One way to approach the text of the Bible is simply as a true believer. I am a believer, so often (but definitely not always) this is my approach. When read in this way, issues like historical context, translation, and sometimes even the context of a particular portion to other portions around it are ignored. Reading the Bible is a mystical experience in which one connects with God. It is read in conjunction with His Holy Spirit and verses are brought to life and provide insight on particular contexts within one's own life.

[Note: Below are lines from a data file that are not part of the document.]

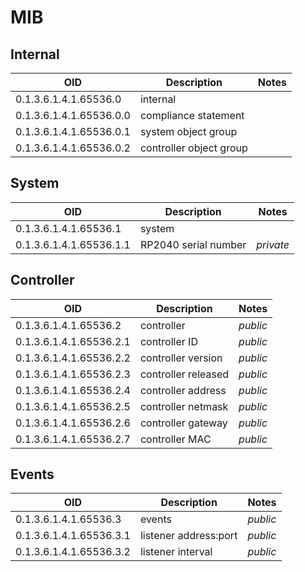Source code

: # MIB

## Internal

| OID                    | Description             | Notes      |
|------------------------|-------------------------|------------|
|0.1.3.6.1.4.1.65536.0   | internal                |            |
|0.1.3.6.1.4.1.65536.0.0 | compliance statement    |            |
|0.1.3.6.1.4.1.65536.0.1 | system object group     |            |
|0.1.3.6.1.4.1.65536.0.2 | controller object group |            |


## System

| OID                    | Description             | Notes      |
|------------------------|-------------------------|------------|
|0.1.3.6.1.4.1.65536.1   | system                  | 
|0.1.3.6.1.4.1.65536.1.1 | RP2040 serial number    | _private_  |


## Controller

| OID                     | Description            | Notes      |
|-------------------------|------------------------|------------|
| 0.1.3.6.1.4.1.65536.2   | controller             | _public_   |
| 0.1.3.6.1.4.1.65536.2.1 | controller ID          | _public_   |
| 0.1.3.6.1.4.1.65536.2.2 | controller version     | _public_   |
| 0.1.3.6.1.4.1.65536.2.3 | controller released    | _public_   |
| 0.1.3.6.1.4.1.65536.2.4 | controller address     | _public_   |
| 0.1.3.6.1.4.1.65536.2.5 | controller netmask     | _public_   |
| 0.1.3.6.1.4.1.65536.2.6 | controller gateway     | _public_   |
| 0.1.3.6.1.4.1.65536.2.7 | controller MAC         | _public_   |


## Events

| OID                     | Description            | Notes      |
|-------------------------|------------------------|------------|
| 0.1.3.6.1.4.1.65536.3   | events                 | _public_   |
| 0.1.3.6.1.4.1.65536.3.1 | listener address:port  | _public_   |
| 0.1.3.6.1.4.1.65536.3.2 | listener interval      | _public_   |
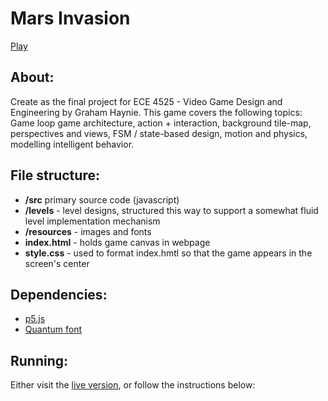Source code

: # Mars Invasion
[Play](www.grahamhaynie.space)

## About:
Create as the final project for ECE 4525 - Video Game Design and Engineering by Graham Haynie. This game covers the following topics: Game loop game architecture, action + interaction, background tile-map, perspectives and views, FSM / state-based design, motion and physics, modelling intelligent behavior. 

## File structure:
- **/src** primary source code (javascript) 
- **/levels** - level designs, structured this way to support a somewhat fluid level implementation mechanism
- **/resources** - images and fonts
- **index.html** - holds game canvas in webpage
- **style.css** - used to format index.hmtl so that the game appears in the screen's center

## Dependencies:
- [p5.js](https://p5js.org/)
- [Quantum font](https://www.dafont.com/gregory-quot-sesohq-quot-ortiz.d7042)

## Running:
Either visit the [live version](www.grahamhaynie.space), or follow the instructions below:

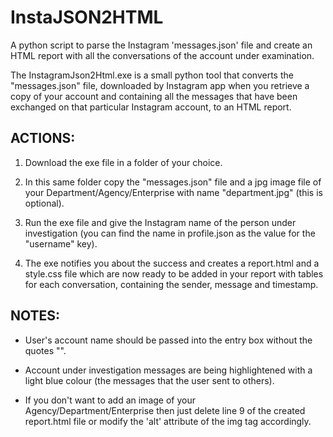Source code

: # InstaJSON2HTML
A python script to parse the Instagram 'messages.json' file and create an HTML report with all the conversations of the account under examination. 

The InstagramJson2Html.exe is a small python tool that converts the "messages.json" file, downloaded by Instagram app when you retrieve a copy of your account and containing all the messages that have been exchanged on that particular Instagram account, to an HTML report.

## ACTIONS:
1. Download the exe file in a folder of your choice.

2. In this same folder copy the "messages.json" file and a jpg image file of your Department/Agency/Enterprise with name "department.jpg" (this is optional).

3. Run the exe file and give the Instagram name of the person under investigation (you can find the name in profile.json as the value for the "username" key).

4. The exe notifies you about the success and creates a report.html and a style.css file which are now ready to be added in your report with tables for each conversation, containing the sender, message and timestamp. 

## NOTES:
- User's account name should be passed into the entry box without the quotes "".

- Account under investigation messages are being highlightened with a light blue colour (the messages that the user sent to others).

- If you don't want to add an image of your Agency/Department/Enterprise then just delete line 9 of the created report.html file or modify the 'alt' attribute of the img tag accordingly.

It's a really cool way to read the Bible, and it is advocated in the Bible itself:
"And we have the prophetic word more fully confirmed, to which you will do well to pay attention as to a lamp shining in a dark place, until the day dawns and the morning star rises in your hearts, knowing this first of all, that no prophecy of Scripture comes from someone’s own interpretation. For no prophecy was ever produced by the will of man, but men spoke from God as they were carried along by the Holy Spirit" (II Peter 1:19-21).
So, it is a good way to read the scripture. The interpretation is given, not through contemplation or private interpretation, or studying context, but through an active work of prophesy brought about by the mystical act of interacting with the Word of God.

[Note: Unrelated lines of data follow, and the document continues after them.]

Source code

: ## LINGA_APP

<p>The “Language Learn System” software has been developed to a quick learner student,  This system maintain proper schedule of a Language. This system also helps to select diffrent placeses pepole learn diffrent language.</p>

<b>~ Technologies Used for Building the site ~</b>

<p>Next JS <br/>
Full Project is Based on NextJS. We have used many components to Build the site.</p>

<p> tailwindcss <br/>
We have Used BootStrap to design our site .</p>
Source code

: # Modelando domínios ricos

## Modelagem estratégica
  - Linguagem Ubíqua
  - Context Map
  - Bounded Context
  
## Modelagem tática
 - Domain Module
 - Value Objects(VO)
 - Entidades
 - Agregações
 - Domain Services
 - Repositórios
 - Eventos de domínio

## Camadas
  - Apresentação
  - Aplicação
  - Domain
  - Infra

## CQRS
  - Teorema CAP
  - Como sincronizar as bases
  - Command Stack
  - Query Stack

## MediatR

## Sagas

Like much in mysticism, it's beautiful and mysterious and hard to articulate in tangible terms. I certainly would accept papers that incorporate such a reading, so long as it was incorporated along side and with evidence from one of the other methods It is also not the only way of reading scripture nor is it even the only way that the Bible itself advocates.

Approaching the Text as Theology

Another way that I approach the text of the scripture is theologically. Approaching the text theologically is seeing the text as an argument, or series of arguments about the nature of God and the relationship of other things, including people to Him. Theology is not apologetics (that's historical or philosophical and we'll get to it later). It doesn't try to prove there is a God. It assumes that there is one and tries to logically derive information about that Divinity.

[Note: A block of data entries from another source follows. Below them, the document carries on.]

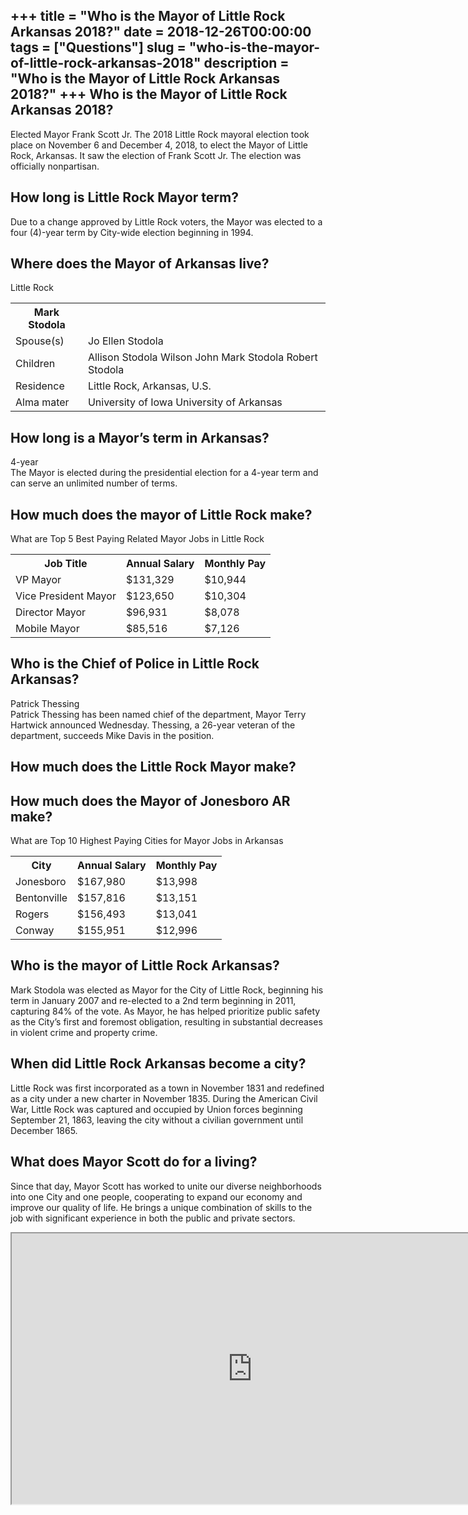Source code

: +++
title = "Who is the Mayor of Little Rock Arkansas 2018?"
date = 2018-12-26T00:00:00
tags = ["Questions"]
slug = "who-is-the-mayor-of-little-rock-arkansas-2018"
description = "Who is the Mayor of Little Rock Arkansas 2018?"
+++
Who is the Mayor of Little Rock Arkansas 2018?
----------------------------------------------

Elected Mayor Frank Scott Jr. The 2018 Little Rock mayoral election took place on November 6 and December 4, 2018, to elect the Mayor of Little Rock, Arkansas. It saw the election of Frank Scott Jr. The election was officially nonpartisan.

How long is Little Rock Mayor term?
-----------------------------------

Due to a change approved by Little Rock voters, the Mayor was elected to a four (4)-year term by City-wide election beginning in 1994.

Where does the Mayor of Arkansas live?
--------------------------------------

Little Rock

<table><tr><th>Mark Stodola</th></tr><tr><td>Spouse(s)</td><td>Jo Ellen Stodola</td></tr><tr><td>Children</td><td>Allison Stodola Wilson John Mark Stodola Robert Stodola</td></tr><tr><td>Residence</td><td>Little Rock, Arkansas, U.S.</td></tr><tr><td>Alma mater</td><td>University of Iowa University of Arkansas</td></tr></table>

How long is a Mayor’s term in Arkansas?
---------------------------------------

4-year  
The Mayor is elected during the presidential election for a 4-year term and can serve an unlimited number of terms.

How much does the mayor of Little Rock make?
--------------------------------------------

What are Top 5 Best Paying Related Mayor Jobs in Little Rock

<table><tr><th>Job Title</th><th>Annual Salary</th><th>Monthly Pay</th></tr><tr><td>VP Mayor</td><td>$131,329</td><td>$10,944</td></tr><tr><td>Vice President Mayor</td><td>$123,650</td><td>$10,304</td></tr><tr><td>Director Mayor</td><td>$96,931</td><td>$8,078</td></tr><tr><td>Mobile Mayor</td><td>$85,516</td><td>$7,126</td></tr></table>

Who is the Chief of Police in Little Rock Arkansas?
---------------------------------------------------

Patrick Thessing  
Patrick Thessing has been named chief of the department, Mayor Terry Hartwick announced Wednesday. Thessing, a 26-year veteran of the department, succeeds Mike Davis in the position.

How much does the Little Rock Mayor make?
-----------------------------------------

How much does the Mayor of Jonesboro AR make?
---------------------------------------------

What are Top 10 Highest Paying Cities for Mayor Jobs in Arkansas

<table><tr><th>City</th><th>Annual Salary</th><th>Monthly Pay</th></tr><tr><td>Jonesboro</td><td>$167,980</td><td>$13,998</td></tr><tr><td>Bentonville</td><td>$157,816</td><td>$13,151</td></tr><tr><td>Rogers</td><td>$156,493</td><td>$13,041</td></tr><tr><td>Conway</td><td>$155,951</td><td>$12,996</td></tr></table>

Who is the mayor of Little Rock Arkansas?
-----------------------------------------

Mark Stodola was elected as Mayor for the City of Little Rock, beginning his term in January 2007 and re-elected to a 2nd term beginning in 2011, capturing 84% of the vote. As Mayor, he has helped prioritize public safety as the City’s first and foremost obligation, resulting in substantial decreases in violent crime and property crime.

When did Little Rock Arkansas become a city?
--------------------------------------------

Little Rock was first incorporated as a town in November 1831 and redefined as a city under a new charter in November 1835. During the American Civil War, Little Rock was captured and occupied by Union forces beginning September 21, 1863, leaving the city without a civilian government until December 1865.

What does Mayor Scott do for a living?
--------------------------------------

Since that day, Mayor Scott has worked to unite our diverse neighborhoods into one City and one people, cooperating to expand our economy and improve our quality of life. He brings a unique combination of skills to the job with significant experience in both the public and private sectors.

<iframe allow="accelerometer; autoplay; clipboard-write; encrypted-media; gyroscope; picture-in-picture" allowfullscreen="" class="__youtube_prefs__  epyt-is-override  no-lazyload" data-no-lazy="1" data-origheight="433" data-origwidth="770" data-skipgform_ajax_framebjll="" height="433" id="_ytid_76914" loading="lazy" src="https://www.youtube.com/embed/9QyqaKojqIw?enablejsapi=1&autoplay=0&cc_load_policy=0&cc_lang_pref=&iv_load_policy=1&loop=0&modestbranding=0&rel=1&fs=1&playsinline=0&autohide=2&theme=dark&color=red&controls=1&" title="YouTube player" width="770"></iframe>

There are different ways that the Bible can be used in this way.

Rhetorical Theology:

I don't know if anyone else refers to this method as rhetorical theology, or if there is another term for it I don't know, but basically, it looks at the text as a coherent argument about the nature of God in and of itself. While I can't think of a place where this is expressly advocated in Scripture, there are lots of places where one scripture refers to another as evidence to the nature of God. In several of the gospels (although I'll use the example from Mark) Jesus engages in this kind of use of scripture to discuss the nature of God:
"Jesus said to them, 'Is this not the reason you are wrong, because you know neither the Scriptures nor the power of God? For when they rise from the dead, they neither marry nor are given in marriage, but are like angels in heaven. And as for the dead being raised, have you not read in the book of Moses, in the passage about the bush, how God spoke to him, saying, ‘I am the God of Abraham, and the God of Isaac, and the God of Jacob’ He is not God of the dead, but of the living. You are quite wrong'" (Mark 12:24-27)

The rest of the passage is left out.